# [TASK BRIEF]
A picture-free, exact copy of all the records below is the goal.

# [SOURCE DATA]
***
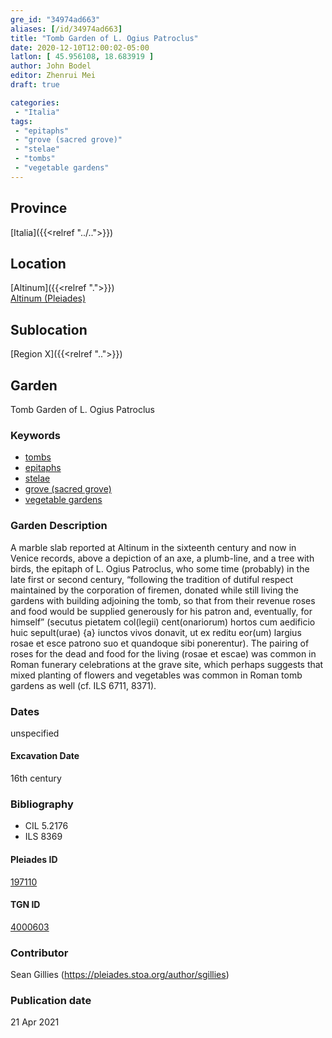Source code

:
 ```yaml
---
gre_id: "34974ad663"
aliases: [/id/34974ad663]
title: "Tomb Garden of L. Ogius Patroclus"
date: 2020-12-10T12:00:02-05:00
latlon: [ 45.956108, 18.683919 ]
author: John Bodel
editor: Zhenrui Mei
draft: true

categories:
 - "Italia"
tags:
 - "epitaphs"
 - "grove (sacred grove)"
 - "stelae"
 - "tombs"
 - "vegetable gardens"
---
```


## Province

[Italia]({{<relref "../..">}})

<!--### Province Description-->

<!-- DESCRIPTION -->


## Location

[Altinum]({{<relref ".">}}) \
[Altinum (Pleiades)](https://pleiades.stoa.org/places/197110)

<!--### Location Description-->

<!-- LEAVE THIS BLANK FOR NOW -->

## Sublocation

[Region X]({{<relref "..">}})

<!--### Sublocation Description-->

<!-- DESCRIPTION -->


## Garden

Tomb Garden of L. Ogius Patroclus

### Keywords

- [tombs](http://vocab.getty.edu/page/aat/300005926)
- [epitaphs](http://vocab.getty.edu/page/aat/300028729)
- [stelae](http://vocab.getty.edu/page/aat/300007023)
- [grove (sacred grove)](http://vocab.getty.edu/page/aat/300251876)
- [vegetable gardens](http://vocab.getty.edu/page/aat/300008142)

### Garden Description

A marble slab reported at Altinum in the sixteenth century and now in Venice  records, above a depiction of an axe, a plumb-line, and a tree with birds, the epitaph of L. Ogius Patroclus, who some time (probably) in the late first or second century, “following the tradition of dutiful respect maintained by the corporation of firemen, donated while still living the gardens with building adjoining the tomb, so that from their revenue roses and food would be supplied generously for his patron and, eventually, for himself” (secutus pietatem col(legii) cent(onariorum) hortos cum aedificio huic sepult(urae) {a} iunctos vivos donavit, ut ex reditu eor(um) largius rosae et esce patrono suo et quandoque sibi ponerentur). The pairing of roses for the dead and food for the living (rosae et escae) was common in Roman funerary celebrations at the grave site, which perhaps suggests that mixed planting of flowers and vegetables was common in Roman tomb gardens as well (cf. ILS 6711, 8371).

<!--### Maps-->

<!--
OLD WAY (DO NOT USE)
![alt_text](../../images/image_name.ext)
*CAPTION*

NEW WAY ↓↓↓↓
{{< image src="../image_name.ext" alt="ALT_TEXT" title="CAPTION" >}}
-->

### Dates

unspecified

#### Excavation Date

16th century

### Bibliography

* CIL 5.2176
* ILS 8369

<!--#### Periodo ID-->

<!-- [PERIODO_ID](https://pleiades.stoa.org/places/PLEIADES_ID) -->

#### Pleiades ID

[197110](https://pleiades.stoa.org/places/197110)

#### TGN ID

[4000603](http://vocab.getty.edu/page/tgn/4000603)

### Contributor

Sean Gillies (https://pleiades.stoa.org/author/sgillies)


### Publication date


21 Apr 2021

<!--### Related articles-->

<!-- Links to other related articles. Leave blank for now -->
***
# [COMPLETED TASK]
Source code

:
 ```yaml
---
gre_id: "34974ad663"
aliases: [/id/34974ad663]
title: "Tomb Garden of L. Ogius Patroclus"
date: 2020-12-10T12:00:02-05:00
latlon: [ 45.956108, 18.683919 ]
author: John Bodel
editor: Zhenrui Mei
draft: true

categories:
 - "Italia"
tags:
 - "epitaphs"
 - "grove (sacred grove)"
 - "stelae"
 - "tombs"
 - "vegetable gardens"
---
```


## Province

[Italia]({{<relref "../..">}})

<!--### Province Description-->

<!-- DESCRIPTION -->


## Location

[Altinum]({{<relref ".">}}) \
[Altinum (Pleiades)](https://pleiades.stoa.org/places/197110)

<!--### Location Description-->

<!-- LEAVE THIS BLANK FOR NOW -->

## Sublocation

[Region X]({{<relref "..">}})

<!--### Sublocation Description-->

<!-- DESCRIPTION -->


## Garden

Tomb Garden of L. Ogius Patroclus

### Keywords

- [tombs](http://vocab.getty.edu/page/aat/300005926)
- [epitaphs](http://vocab.getty.edu/page/aat/300028729)
- [stelae](http://vocab.getty.edu/page/aat/300007023)
- [grove (sacred grove)](http://vocab.getty.edu/page/aat/300251876)
- [vegetable gardens](http://vocab.getty.edu/page/aat/300008142)

### Garden Description

A marble slab reported at Altinum in the sixteenth century and now in Venice  records, above a depiction of an axe, a plumb-line, and a tree with birds, the epitaph of L. Ogius Patroclus, who some time (probably) in the late first or second century, “following the tradition of dutiful respect maintained by the corporation of firemen, donated while still living the gardens with building adjoining the tomb, so that from their revenue roses and food would be supplied generously for his patron and, eventually, for himself” (secutus pietatem col(legii) cent(onariorum) hortos cum aedificio huic sepult(urae) {a} iunctos vivos donavit, ut ex reditu eor(um) largius rosae et esce patrono suo et quandoque sibi ponerentur). The pairing of roses for the dead and food for the living (rosae et escae) was common in Roman funerary celebrations at the grave site, which perhaps suggests that mixed planting of flowers and vegetables was common in Roman tomb gardens as well (cf. ILS 6711, 8371).

<!--### Maps-->

<!--
OLD WAY (DO NOT USE)
![alt_text](../../images/image_name.ext)
*CAPTION*

NEW WAY ↓↓↓↓
{{< image src="../image_name.ext" alt="ALT_TEXT" title="CAPTION" >}}
-->

### Dates

unspecified

#### Excavation Date

16th century

### Bibliography

* CIL 5.2176
* ILS 8369

<!--#### Periodo ID-->

<!-- [PERIODO_ID](https://pleiades.stoa.org/places/PLEIADES_ID) -->

#### Pleiades ID

[197110](https://pleiades.stoa.org/places/197110)

#### TGN ID

[4000603](http://vocab.getty.edu/page/tgn/4000603)

### Contributor

Sean Gillies (https://pleiades.stoa.org/author/sgillies)


### Publication date


21 Apr 2021

<!--### Related articles-->

<!-- Links to other related articles. Leave blank for now -->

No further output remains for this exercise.